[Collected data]
┌──
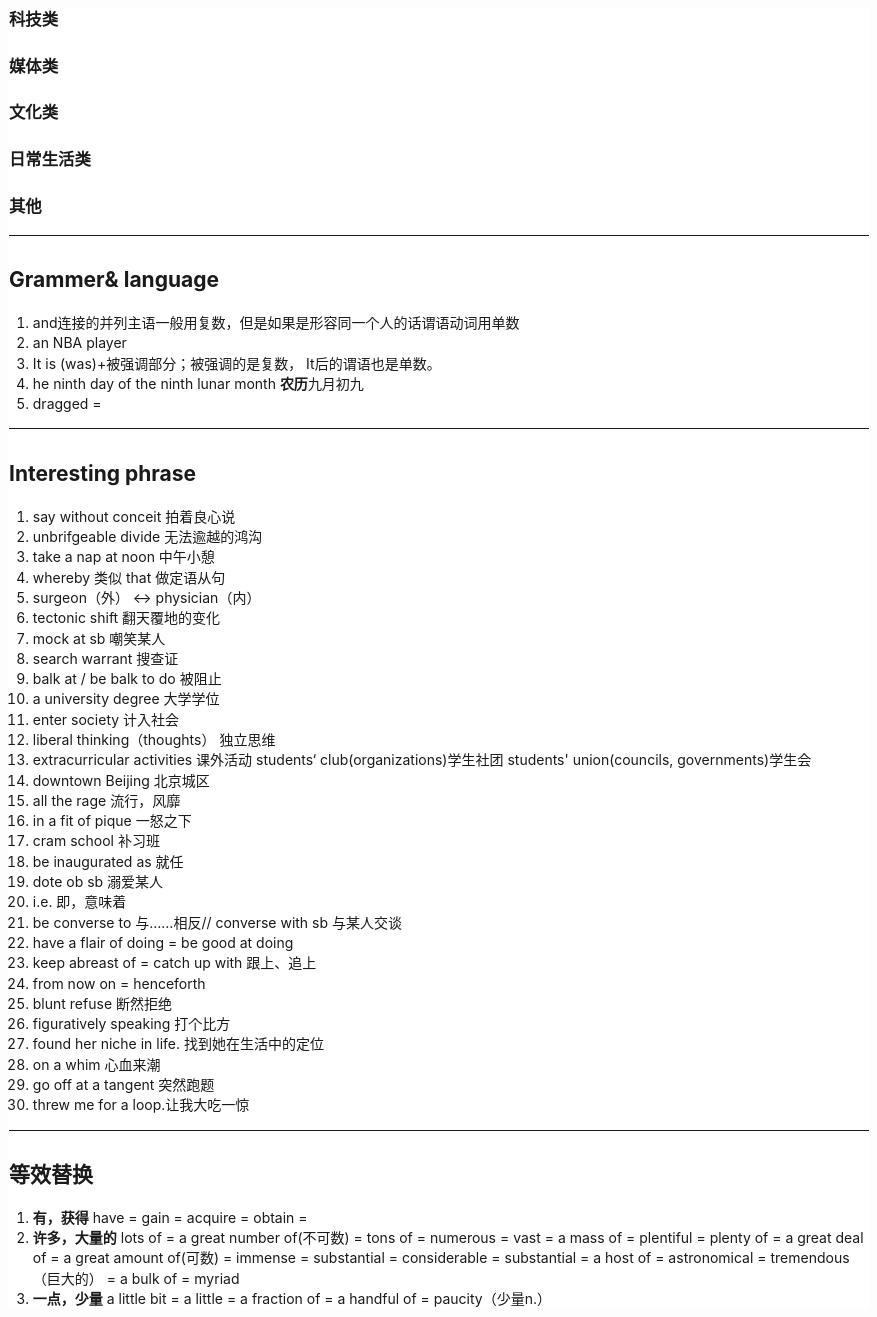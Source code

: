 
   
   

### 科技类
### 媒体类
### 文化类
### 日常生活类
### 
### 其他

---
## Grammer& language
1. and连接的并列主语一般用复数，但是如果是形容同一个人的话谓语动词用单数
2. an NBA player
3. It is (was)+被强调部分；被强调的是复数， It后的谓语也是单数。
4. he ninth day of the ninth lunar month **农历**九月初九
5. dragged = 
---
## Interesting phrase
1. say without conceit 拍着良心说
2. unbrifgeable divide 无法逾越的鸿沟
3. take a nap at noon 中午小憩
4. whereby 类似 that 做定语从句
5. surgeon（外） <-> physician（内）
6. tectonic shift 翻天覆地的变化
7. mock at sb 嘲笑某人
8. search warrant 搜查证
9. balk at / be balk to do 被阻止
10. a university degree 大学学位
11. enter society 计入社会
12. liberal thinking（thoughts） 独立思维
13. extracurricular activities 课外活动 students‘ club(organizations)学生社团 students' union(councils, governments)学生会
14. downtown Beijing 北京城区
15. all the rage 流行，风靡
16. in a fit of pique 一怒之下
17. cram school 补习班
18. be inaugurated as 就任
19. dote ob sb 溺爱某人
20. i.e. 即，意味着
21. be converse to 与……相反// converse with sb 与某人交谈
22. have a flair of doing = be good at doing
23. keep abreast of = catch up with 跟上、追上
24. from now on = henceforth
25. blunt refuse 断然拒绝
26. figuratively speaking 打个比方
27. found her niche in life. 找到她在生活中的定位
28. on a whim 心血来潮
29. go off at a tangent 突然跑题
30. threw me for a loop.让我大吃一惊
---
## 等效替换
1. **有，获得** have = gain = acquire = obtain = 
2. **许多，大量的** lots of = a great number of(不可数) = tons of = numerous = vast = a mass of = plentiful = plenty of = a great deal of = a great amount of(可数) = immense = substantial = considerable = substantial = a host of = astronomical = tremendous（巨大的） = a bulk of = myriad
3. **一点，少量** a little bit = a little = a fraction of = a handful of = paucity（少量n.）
└──
__TASK DETAILS__
Omit every picture, then write out the entries above exactly.

__RESPONSE TO THIS EXERCISE__
Source code

: 
   
   

### 科技类
### 媒体类
### 文化类
### 日常生活类
### 
### 其他

---
## Grammer& language
1. and连接的并列主语一般用复数，但是如果是形容同一个人的话谓语动词用单数
2. an NBA player
3. It is (was)+被强调部分；被强调的是复数， It后的谓语也是单数。
4. he ninth day of the ninth lunar month **农历**九月初九
5. dragged = 
---
## Interesting phrase
1. say without conceit 拍着良心说
2. unbrifgeable divide 无法逾越的鸿沟
3. take a nap at noon 中午小憩
4. whereby 类似 that 做定语从句
5. surgeon（外） <-> physician（内）
6. tectonic shift 翻天覆地的变化
7. mock at sb 嘲笑某人
8. search warrant 搜查证
9. balk at / be balk to do 被阻止
10. a university degree 大学学位
11. enter society 计入社会
12. liberal thinking（thoughts） 独立思维
13. extracurricular activities 课外活动 students‘ club(organizations)学生社团 students' union(councils, governments)学生会
14. downtown Beijing 北京城区
15. all the rage 流行，风靡
16. in a fit of pique 一怒之下
17. cram school 补习班
18. be inaugurated as 就任
19. dote ob sb 溺爱某人
20. i.e. 即，意味着
21. be converse to 与……相反// converse with sb 与某人交谈
22. have a flair of doing = be good at doing
23. keep abreast of = catch up with 跟上、追上
24. from now on = henceforth
25. blunt refuse 断然拒绝
26. figuratively speaking 打个比方
27. found her niche in life. 找到她在生活中的定位
28. on a whim 心血来潮
29. go off at a tangent 突然跑题
30. threw me for a loop.让我大吃一惊
---
## 等效替换
1. **有，获得** have = gain = acquire = obtain = 
2. **许多，大量的** lots of = a great number of(不可数) = tons of = numerous = vast = a mass of = plentiful = plenty of = a great deal of = a great amount of(可数) = immense = substantial = considerable = substantial = a host of = astronomical = tremendous（巨大的） = a bulk of = myriad
3. **一点，少量** a little bit = a little = a fraction of = a handful of = paucity（少量n.）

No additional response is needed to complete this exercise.